The Pacers are built around a 25-year-old All-NBA playmaker who will return next fall. The objective isn’t to chase the postseason — it’s to maximize the 2026 roster around Haliburton, Mathurin ane Pascal Siakam. That’s where tanking makes cold, competitive sense.

Such an approach has proven effective in the past. The 1996-97 Spurs lost David Robinson to injury and fell to 20-62, winning the No. 1 pick in 1997. They selected Tim Duncan and won the championship in 1999. It wasn’t pretty, but it was rational. Indiana’s situation isn’t identical, but the logic is. One strategic step back can reset the window around a healthy Haliburton.

This isn’t waving the white flag. With Haliburton out and the guard room shelved, the Pacers can (and should) prioritize heavy developmental minutes, conservative timelines for every injury and a trade deadline framed around future picks rather than short-term patches. It’s the best path to add another piece to a core that just proved it can reach the Finals when healthy.

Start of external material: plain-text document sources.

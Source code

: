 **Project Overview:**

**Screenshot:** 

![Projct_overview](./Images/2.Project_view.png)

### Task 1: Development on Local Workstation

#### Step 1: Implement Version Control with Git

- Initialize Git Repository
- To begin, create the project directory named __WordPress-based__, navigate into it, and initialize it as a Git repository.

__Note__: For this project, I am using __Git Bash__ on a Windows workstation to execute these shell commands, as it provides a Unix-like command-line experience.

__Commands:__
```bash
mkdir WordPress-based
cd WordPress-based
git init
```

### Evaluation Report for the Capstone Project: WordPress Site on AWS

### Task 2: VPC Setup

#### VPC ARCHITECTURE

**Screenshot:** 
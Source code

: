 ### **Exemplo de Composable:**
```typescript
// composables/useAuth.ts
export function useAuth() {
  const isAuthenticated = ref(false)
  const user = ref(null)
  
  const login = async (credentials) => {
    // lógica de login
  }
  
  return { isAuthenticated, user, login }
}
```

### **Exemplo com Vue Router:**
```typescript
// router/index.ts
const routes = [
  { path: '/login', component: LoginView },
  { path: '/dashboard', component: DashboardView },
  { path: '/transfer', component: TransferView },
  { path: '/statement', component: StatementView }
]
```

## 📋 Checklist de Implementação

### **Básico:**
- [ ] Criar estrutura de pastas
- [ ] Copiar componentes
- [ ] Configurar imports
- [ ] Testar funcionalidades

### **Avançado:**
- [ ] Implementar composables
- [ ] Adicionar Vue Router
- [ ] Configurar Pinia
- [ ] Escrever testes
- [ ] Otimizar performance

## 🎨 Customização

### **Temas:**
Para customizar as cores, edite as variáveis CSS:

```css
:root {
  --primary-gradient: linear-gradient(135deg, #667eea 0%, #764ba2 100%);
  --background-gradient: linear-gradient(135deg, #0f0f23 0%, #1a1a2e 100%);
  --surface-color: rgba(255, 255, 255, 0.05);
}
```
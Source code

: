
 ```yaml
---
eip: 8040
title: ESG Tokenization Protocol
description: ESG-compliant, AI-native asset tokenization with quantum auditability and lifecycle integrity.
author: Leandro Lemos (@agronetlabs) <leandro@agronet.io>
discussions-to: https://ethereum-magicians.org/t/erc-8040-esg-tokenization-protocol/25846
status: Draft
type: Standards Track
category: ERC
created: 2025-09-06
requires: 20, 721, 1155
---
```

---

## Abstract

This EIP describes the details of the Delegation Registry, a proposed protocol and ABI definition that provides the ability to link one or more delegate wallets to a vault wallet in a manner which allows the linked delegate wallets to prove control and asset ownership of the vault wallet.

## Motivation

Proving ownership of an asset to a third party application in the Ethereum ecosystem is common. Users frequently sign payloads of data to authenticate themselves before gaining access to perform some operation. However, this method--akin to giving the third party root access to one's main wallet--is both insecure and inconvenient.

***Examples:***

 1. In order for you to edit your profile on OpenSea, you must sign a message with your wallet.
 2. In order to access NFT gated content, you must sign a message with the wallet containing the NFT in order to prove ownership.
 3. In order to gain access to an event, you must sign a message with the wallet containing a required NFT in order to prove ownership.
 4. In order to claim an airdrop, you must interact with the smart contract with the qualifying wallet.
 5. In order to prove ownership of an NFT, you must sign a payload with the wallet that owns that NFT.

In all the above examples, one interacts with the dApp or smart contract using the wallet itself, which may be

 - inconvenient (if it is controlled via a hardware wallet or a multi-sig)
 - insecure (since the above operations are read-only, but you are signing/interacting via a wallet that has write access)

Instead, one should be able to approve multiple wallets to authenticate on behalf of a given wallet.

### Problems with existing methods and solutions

There’s also a risk-management angle. Rushing Nembhard or McConnell back to grind through January and February invites re-injury and doesn’t materially change the ceiling. Preserving their health matters more than chasing a play-in spot. The same logic applies to Mathurin: his long-term value to Indiana is as a downhill scorer next to Haliburton, not as a volume creator on a depleted team.

The uncomfortable truth is that Indiana’s problems aren’t tactical, they’re structural. Without Haliburton and a functioning guard rotation, the offense stalls, the late-game map shrinks and the defense spends too many possessions in scramble mode after empty trips. Tanking doesn’t solve those issues today — it avoids compounding them tomorrow. The Spurs’ path with Duncan shows what one targeted reset can do when the franchise cornerstone returns.

Indiana earned the right to think big by climbing to the Finals last spring. Thinking big now means resisting the temptation to chase short-term normalcy. Bank the reps, protect the bodies and let the losses be investments. The Pacers can’t fix this season — but they can make sure it fixes the next one.